陆文杰才下了马车,就见到陆明手里拎着一个酒壶,步履蹒跚地从酒馆里走出来。大概是喝多了,没注意脚下,一脚踩空了,正要往前扑倒,就见身后有个青衣男子动作娴熟的揽过他的腰,将他一把带进了怀里。
陆明姿态亲昵地反手搂过那男子的腰,在他怀里蹭了蹭,那男子也不推拒,任他抱了一会儿,然后低头跟他说了什么,两人就这样半扶半抱的上了一辆马车。
陆文杰皱了皱眉,他看清了那个青衣男子的长相,正是那个琴师柳随风。
“欸,老陆,那个是不是你家的状元郎啊!?”一个同僚也看到了,眯着眼,指着陆明的背影问陆文杰。
陆文杰呵呵笑了笑,说道:“我也觉得有点像,不过是人有相似吧,明哥儿今日陪我夫人去寺里上香了,还没回来呢!我想起今日还有事,先回去了,你们慢慢喝。”
说着,就跟几位同来的同僚拱手告辞了。
等上了马车,他立刻让小厮跟上了陆明的马车。
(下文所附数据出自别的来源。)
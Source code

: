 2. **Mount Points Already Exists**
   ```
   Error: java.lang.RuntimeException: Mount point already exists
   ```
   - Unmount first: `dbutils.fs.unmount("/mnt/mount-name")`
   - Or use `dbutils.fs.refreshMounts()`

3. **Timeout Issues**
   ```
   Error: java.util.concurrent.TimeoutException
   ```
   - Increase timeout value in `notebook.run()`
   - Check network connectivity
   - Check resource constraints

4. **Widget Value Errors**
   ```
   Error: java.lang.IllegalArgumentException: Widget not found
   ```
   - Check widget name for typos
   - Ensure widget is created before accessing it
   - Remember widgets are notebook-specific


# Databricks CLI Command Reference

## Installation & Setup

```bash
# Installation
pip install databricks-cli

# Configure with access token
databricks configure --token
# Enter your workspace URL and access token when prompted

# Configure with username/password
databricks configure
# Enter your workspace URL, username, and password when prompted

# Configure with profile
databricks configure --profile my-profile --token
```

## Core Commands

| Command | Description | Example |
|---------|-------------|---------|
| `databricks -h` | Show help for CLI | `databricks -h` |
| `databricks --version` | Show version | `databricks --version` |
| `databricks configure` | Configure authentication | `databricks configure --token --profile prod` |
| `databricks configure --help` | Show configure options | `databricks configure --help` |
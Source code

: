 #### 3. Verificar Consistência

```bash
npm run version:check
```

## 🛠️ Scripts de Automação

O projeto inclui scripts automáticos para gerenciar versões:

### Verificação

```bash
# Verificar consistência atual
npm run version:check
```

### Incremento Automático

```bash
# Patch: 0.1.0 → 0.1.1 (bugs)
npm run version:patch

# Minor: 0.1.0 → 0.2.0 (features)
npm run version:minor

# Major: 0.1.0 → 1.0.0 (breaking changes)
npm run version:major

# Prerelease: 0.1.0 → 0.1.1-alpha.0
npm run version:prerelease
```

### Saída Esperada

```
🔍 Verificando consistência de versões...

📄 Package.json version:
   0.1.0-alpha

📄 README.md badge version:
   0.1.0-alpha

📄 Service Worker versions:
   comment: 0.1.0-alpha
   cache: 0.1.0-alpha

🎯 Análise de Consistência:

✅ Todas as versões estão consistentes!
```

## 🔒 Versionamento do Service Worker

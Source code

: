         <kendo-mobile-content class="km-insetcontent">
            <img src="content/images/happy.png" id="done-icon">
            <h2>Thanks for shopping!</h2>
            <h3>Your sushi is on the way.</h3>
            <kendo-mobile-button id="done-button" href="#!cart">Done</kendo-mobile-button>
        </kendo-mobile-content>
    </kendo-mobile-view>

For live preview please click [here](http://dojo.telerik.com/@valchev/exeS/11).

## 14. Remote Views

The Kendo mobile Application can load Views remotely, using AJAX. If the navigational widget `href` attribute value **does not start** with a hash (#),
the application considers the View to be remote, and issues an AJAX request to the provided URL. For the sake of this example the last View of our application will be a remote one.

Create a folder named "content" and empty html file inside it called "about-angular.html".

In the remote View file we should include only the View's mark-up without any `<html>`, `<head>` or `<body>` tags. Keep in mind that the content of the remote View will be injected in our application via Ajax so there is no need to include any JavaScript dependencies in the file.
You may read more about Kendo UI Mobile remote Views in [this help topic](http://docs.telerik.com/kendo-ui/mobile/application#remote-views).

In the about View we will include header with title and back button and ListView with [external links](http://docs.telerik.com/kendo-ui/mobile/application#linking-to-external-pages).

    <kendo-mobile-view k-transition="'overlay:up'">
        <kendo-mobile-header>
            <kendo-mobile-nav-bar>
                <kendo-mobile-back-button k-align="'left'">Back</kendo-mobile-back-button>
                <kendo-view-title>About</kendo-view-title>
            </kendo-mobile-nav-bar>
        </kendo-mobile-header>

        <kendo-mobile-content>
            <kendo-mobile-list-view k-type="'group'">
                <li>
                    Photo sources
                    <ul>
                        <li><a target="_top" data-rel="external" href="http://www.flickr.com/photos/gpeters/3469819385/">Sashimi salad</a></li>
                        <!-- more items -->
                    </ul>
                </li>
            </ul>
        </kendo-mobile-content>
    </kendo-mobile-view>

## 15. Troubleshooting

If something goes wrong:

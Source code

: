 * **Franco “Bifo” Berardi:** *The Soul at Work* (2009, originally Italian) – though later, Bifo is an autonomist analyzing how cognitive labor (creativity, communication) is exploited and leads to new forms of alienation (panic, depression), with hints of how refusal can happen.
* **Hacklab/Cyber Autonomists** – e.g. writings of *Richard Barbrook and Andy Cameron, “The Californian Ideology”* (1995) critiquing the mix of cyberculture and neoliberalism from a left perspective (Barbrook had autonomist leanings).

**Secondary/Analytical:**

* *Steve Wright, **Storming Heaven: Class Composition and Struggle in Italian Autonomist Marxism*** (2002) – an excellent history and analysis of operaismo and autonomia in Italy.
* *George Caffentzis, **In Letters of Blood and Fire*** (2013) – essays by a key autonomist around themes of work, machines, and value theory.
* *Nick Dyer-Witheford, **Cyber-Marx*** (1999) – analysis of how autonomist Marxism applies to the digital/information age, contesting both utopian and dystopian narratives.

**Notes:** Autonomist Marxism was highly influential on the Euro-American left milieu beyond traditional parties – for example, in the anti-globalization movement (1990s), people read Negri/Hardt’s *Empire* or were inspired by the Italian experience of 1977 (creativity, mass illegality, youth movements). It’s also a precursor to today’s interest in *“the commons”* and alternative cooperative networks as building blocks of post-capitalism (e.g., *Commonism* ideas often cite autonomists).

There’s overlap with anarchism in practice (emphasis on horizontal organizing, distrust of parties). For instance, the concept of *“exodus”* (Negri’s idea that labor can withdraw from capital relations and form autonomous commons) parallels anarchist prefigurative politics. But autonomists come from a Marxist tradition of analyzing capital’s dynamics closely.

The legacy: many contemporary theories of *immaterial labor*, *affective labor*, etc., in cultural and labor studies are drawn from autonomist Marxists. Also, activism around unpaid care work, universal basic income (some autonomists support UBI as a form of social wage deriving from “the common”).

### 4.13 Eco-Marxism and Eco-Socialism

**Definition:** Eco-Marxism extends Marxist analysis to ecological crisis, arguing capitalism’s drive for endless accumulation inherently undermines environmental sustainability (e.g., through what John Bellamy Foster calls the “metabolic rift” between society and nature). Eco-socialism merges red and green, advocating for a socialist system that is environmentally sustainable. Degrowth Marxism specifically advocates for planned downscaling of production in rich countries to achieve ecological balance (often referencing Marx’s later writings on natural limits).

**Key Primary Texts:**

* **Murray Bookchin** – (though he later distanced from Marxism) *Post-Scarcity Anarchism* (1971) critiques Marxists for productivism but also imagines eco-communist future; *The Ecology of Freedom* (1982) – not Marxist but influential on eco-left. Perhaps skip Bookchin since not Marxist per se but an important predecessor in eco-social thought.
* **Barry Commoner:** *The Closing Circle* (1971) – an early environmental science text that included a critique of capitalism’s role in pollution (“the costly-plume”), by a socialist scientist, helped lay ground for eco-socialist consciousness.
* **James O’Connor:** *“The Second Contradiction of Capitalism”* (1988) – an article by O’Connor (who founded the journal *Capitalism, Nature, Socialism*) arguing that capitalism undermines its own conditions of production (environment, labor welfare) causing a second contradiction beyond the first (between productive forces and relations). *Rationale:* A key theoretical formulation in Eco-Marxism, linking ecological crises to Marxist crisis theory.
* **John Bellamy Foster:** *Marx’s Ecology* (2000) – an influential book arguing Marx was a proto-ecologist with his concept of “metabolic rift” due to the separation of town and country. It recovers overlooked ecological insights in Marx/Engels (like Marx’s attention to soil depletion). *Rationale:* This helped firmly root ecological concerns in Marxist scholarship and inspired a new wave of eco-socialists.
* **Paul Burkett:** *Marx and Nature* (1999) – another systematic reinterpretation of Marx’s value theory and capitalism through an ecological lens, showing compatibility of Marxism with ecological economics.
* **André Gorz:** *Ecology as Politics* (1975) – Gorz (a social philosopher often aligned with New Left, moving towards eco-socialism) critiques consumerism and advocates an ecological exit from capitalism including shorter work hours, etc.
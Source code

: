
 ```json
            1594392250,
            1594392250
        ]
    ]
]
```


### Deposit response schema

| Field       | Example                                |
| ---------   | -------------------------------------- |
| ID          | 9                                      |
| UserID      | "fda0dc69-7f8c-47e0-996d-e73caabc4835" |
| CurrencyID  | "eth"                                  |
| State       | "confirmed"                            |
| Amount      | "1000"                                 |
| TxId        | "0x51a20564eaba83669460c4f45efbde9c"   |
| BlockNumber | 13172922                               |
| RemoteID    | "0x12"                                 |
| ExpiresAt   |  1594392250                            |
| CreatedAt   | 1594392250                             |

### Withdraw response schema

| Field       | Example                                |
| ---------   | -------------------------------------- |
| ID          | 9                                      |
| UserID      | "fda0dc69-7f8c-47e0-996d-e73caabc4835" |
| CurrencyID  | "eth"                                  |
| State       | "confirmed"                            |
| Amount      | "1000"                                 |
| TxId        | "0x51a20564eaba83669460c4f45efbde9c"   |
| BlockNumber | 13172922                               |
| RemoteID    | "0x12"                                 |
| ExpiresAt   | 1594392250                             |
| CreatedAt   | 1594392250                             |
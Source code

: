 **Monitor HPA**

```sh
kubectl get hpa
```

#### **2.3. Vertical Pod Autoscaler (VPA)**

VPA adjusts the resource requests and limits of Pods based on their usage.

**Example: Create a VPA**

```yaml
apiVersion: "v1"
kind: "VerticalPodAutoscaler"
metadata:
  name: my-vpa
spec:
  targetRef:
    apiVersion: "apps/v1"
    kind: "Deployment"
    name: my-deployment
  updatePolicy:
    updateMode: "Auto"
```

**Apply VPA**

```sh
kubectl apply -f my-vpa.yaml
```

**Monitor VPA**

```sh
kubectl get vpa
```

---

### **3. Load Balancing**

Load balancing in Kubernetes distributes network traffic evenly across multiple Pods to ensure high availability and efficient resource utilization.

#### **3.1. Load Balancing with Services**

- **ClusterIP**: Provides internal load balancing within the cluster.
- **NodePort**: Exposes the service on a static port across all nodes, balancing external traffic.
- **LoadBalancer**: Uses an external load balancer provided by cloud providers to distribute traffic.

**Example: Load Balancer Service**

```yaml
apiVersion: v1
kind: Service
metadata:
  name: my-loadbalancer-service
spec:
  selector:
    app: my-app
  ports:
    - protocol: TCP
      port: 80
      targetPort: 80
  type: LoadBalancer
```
陆文杰见马车进了四条胡同,哪还能猜不出来,陆明是去了竹园了。
他让小厮整夜守在四条胡同口,等陆明出来,结果直到第二天早晨,才见到陆明神清气爽的从竹园出来,坐上马车去了陆府接陆诗雨。
陆文杰又让小厮在四条胡同口等了一天,看着陆诗雨上完课,陆明送她上了马车,然后又进了竹园。进去后就再没出来过,直到次日的早晨。
陆文杰得知这个消息的时候,震惊地无以复加,正巧收到了陆泽从杭州寄来的信。他几乎是有些颤抖地打开了信,信上内容很简单,就是说陆明的婚事由他自己作主,让陆文杰不要太勉强。
陆文杰叫来了方夫人,把他的所见所闻都告诉了方夫人。方夫人也是捂着嘴一脸的震惊。
“你确定那竹园里没有女子吗?”陆文杰不死心地又问了一次。
方夫人皱眉,说道:“我再三问过雨姐儿的,她说竹园里都是些年轻男子,最大的也不过刚及冠的样子,伺候的下人也都是些小童子,连个丫环都没有。”
陆文杰握紧了拳头,都是年轻男子……这竹园……该不是什么不三不四的地方吧!
陆文杰想了想,说道:“不能让雨姐儿再去竹园了。”
“雨姐儿一心想跟那个柳先生学琴啊,你不让她去,她如何能同意?”
“就说明哥儿马上要去户部任职了,她一个姑娘家,老是出入竹园那种都是男子的地方,传出去不好听。”
卫夫人想想也觉得有些担心,那竹园里的男子听说长相都不俗,尤其是那个柳先生,最是芝兰玉树,温文尔雅的。陆诗雨还小,识人不清,万一有了不该有的心思,那不得后悔一辈子啊!
何况现在又多了一个陆明,真是乱七八糟啊!
“那……那老爷也早点和明哥儿说清楚啊……这事如果是真的,回头可是要毁了他的前程的。”
陆文杰点了点头,他觉得陆泽既然将儿子托付给他,他总也要尽点做长辈的心的。
次日,正好是休沐日。陆文杰没出门,特意在家里等陆明来接陆诗雨。
方夫人那里,已经跟陆诗雨说了,不让她再去竹园学琴了。陆诗雨听了,自然不高兴了。撒泼耍赖,把自己的院子砸了大半。连方夫人都气晕了过去。
陆明一回来,门房就来通报了。陆文杰在二门处截住了陆明,将他带到了书房。
陆明不知道陆文杰今日怎么这么严肃,一脸凝重,还把书房门关上了。
“明哥儿,先坐吧!”陆文杰看了一眼有些忐忑的陆明,指了指桌边的凳子。
等他坐下了,陆文杰就开门见山地问:“明哥儿,你日日不回府,是对府上的人或事有不满吗?”
陆明事先在心里猜想了好多陆文杰今日找他的原因,最终没想到是因为他夜不归宿的事。
“呃……侄儿平日喜欢跟同窗玩闹,每日玩的晚了些,怕回来惊扰了二老,就住在了朋友家中……”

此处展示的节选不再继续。